«Günstige Milch und ein Kalb, das bei der Mutter aufwächst – so etwas gibt es einfach nicht.» Die 27-jährige Bettina Belser führt einen modernen Milchbetrieb. Für sie ist klar, dass viele Menschen den Bezug zur Landwirtschaft verloren haben. Sie wüssten nicht, was eigentlich hinter einem Glas Schweizer Milch oder einem Stück Käse stecke. «Da sind Melkroboter am Werk und keine Bauern, welche die Kühe einzeln melken.»
Die Arbeit von Kuhhaltern scheint hart und wenig lukrativ: Jeden Tag geben zwei Schweizer Bauern die Milchwirtschaft auf – der tiefe Milchpreis soll laut Belser häufig die Ursache dafür sein. Viele Landwirtschaftsbetriebe wollen deshalb möglichst viel Milch produzieren: Sie setzen auf Hochleistungskühe, die bis zu 30 Kilogramm Milch am Tag produzieren.
Auch Belser verfolgt diese Strategie: «Ich kann so mit weniger Kühen mehr Milch produzieren.» Für die junge Landwirtin mag dies der richtige Ansatz sein. Für viele Milchbauern geht die Rechnung Ende Jahr aber kaum auf. Denn immer mehr Milch bedeutet nicht automatisch mehr Einkommen – die Kosten für teures Kraftfutter drücken auf die Bilanz. Zudem sind die grossen und leistungsstarken Kühe häufig anfälliger für Krankheiten – in solchen Fällen leiden nicht nur die Kühe, sondern auch das Portemonnaie der Bauern unter den Tierarztkosten.
Reine Milchmaschinen
Auch von Tierschützern wird diese Art des Züchtens kritisiert. Caroline Mulle von der Stiftung für das Tier im Recht (TIR) sagt: «Die Zucht von Hochleistungstieren nimmt immer groteskere Züge an. Die Kühe haben teilweise so grosse Euter, dass ein arttypisches Bewegen nicht mehr möglich ist.» Die Tiere würden so zu einer reinen Milchmaschine degradiert.
Je nach Rasse geben Kühe in der Schweiz knapp 27 Prozent mehr Milch als noch vor 25 Jahren.
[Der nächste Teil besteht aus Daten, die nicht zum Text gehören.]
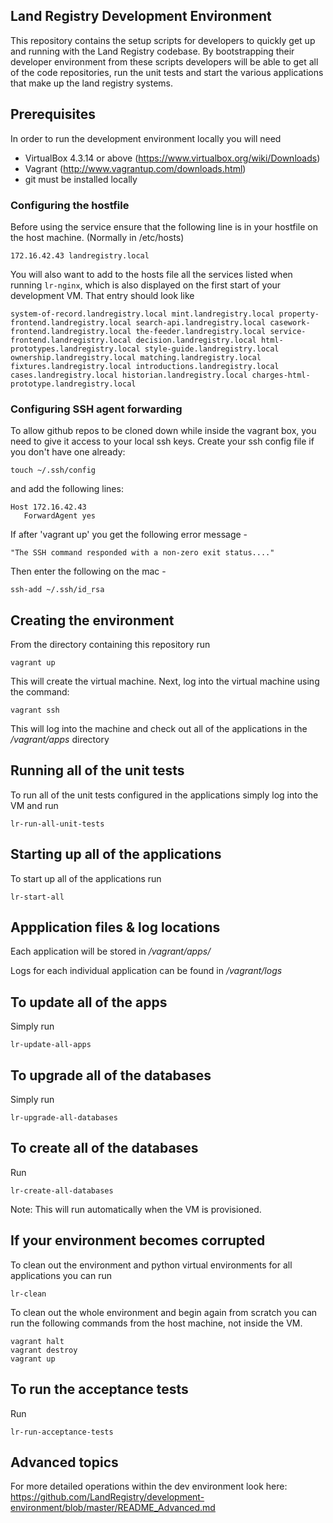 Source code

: ## Land Registry Development Environment

This repository contains the setup scripts for developers to quickly get up and running with the Land Registry codebase. By bootstrapping their developer environment from these scripts developers will be able to get all of the code repositories, run the unit tests and start the various applications that make up the land registry systems.


## Prerequisites

In order to run the development environment locally you will need

* VirtualBox 4.3.14 or above (https://www.virtualbox.org/wiki/Downloads)
* Vagrant (http://www.vagrantup.com/downloads.html)
* git must be installed locally

### Configuring the hostfile

Before using the service ensure that the following line is in your hostfile on the host machine. (Normally in /etc/hosts)

```
172.16.42.43 landregistry.local
```

You will also want to add to the hosts file all the services listed when running ```lr-nginx```, which is also displayed on the first start of your development VM.
That entry should look like
```
system-of-record.landregistry.local mint.landregistry.local property-frontend.landregistry.local search-api.landregistry.local casework-frontend.landregistry.local the-feeder.landregistry.local service-frontend.landregistry.local decision.landregistry.local html-prototypes.landregistry.local style-guide.landregistry.local ownership.landregistry.local matching.landregistry.local fixtures.landregistry.local introductions.landregistry.local cases.landregistry.local historian.landregistry.local charges-html-prototype.landregistry.local
```

### Configuring SSH agent forwarding

To allow github repos to be cloned down while inside the vagrant box, you need to give it access to your local ssh keys. Create your ssh config file if you don't have one already:

```
touch ~/.ssh/config
```
and add the following lines:
```
Host 172.16.42.43
   ForwardAgent yes
```
If after 'vagrant up' you get the following error message -

```
"The SSH command responded with a non-zero exit status...."
```

Then enter the following on the mac -

```
ssh-add ~/.ssh/id_rsa
```


## Creating the environment

From the directory containing this repository run

```
vagrant up
```

This will create the virtual machine. Next, log into the virtual machine using the command:

```
vagrant ssh
```

This will log into the machine and check out all of the applications in the */vagrant/apps* directory

## Running all of the unit tests

To run all of the unit tests configured in the applications simply log into the VM and run

```
lr-run-all-unit-tests
```

## Starting up all of the applications

To start up all of the applications run

```
lr-start-all
```

## Appplication files & log locations

Each application will be stored in */vagrant/apps/*

Logs for each individual application can be found in */vagrant/logs*

## To update all of the apps

Simply run

```
lr-update-all-apps
```

## To upgrade all of the databases

Simply run

```
lr-upgrade-all-databases
```

## To create all of the databases

Run

```
lr-create-all-databases
```

Note: This will run automatically when the VM is provisioned.

## If your environment becomes corrupted

To clean out the environment and python virtual environments for all applications you can run

```
lr-clean
```

To clean out the whole environment and begin again from scratch you can run the following commands from the host machine, not inside the VM.

```
vagrant halt
vagrant destroy
vagrant up
```

## To run the acceptance tests

Run

```
lr-run-acceptance-tests
```

## Advanced topics

For more detailed operations within the dev environment look here: https://github.com/LandRegistry/development-environment/blob/master/README_Advanced.md
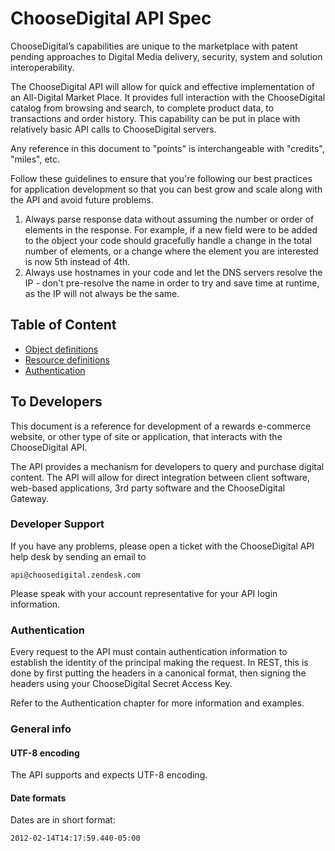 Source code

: # ChooseDigital API Spec

ChooseDigital’s capabilities are unique to the marketplace with patent pending approaches to Digital Media delivery, security, system and solution interoperability.

The ChooseDigital API will allow for quick and effective implementation of an All-Digital Market Place. It provides full interaction with the ChooseDigital catalog from browsing and search, to complete product data, to transactions and order history. This capability can be put in place with relatively basic API calls to ChooseDigital servers. 

Any reference in this document to "points" is interchangeable with "credits", "miles", etc.

Follow these guidelines to ensure that you're following our best practices for application development so that you can best grow and scale along with the API and avoid future problems.
	
1. Always parse response data without assuming the number or order of elements in the response. For example, if a new field were to be added to the object your code should gracefully handle a change in the total number of elements, or a change where the element you are interested is now 5th instead of 4th.
1. Always use hostnames in your code and let the DNS servers resolve the IP - don't pre-resolve the name in order to try and save time at runtime, as the IP will not always be the same.

## Table of Content

* [Object definitions](/choosedigital/api-spec/blob/master/objects.md)
* [Resource definitions](/choosedigital/api-spec/blob/master/resources/README.md)
* [Authentication](/choosedigital/api-spec/blob/master/Authentication.md)

## To Developers

This document is a reference for development of a rewards e-commerce website, or other type of site or application, that interacts with the ChooseDigital API.

The API provides a mechanism for developers to query and purchase digital content. The API will allow for direct integration between client software, web-based applications, 3rd party software and the ChooseDigital Gateway.
 
### Developer Support

If you have any problems, please open a ticket with the ChooseDigital API help desk by sending an email to 

```
api@choosedigital.zendesk.com
```

Please speak with your account representative for your API login information.

### Authentication

Every request to the API must contain authentication information to establish the identity of the principal making the request. In REST, this is done by first putting the headers in a canonical format, then signing the headers using your ChooseDigital Secret Access Key.

Refer to the Authentication chapter for more information and examples.

### General info

#### UTF-8 encoding 

The API supports and expects UTF-8 encoding.

#### Date formats

Dates are in short format: 
```
2012-02-14T14:17:59.440-05:00
```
Zudem würden die Tiere in der Zucht immer den Ansprüchen der Menschen angepasst werden, auf Kosten ihrer eigenen Bedürfnisse, bemängelt Mulle.
Klein, rund, effizient
Wie man gegebenenfalls besser und tierfreundlicher wirtschaften könnte, zeigt Oliver Vogt. Der Landwirt arbeitet mit kleineren und laut ihm effizienteren Tieren. Sein Ansatz: lieber weniger Milch, dafür auch geringere Futter- und Tierarztkosten. Er sagt: «Die Rechnung geht für mich auf, die Tiere sind so weniger anfällig für Krankheiten und die Haltung ist viel günstiger.» Vogt wagt sich nicht zu weit auf die Äste hinaus, mutmasst jedoch, dass sogar der Milchpreis steigen könnte, wenn weniger Milch produziert werden würde, «weil sich dann das Angebot verringert und wir weniger ins Ausland exportieren müssten».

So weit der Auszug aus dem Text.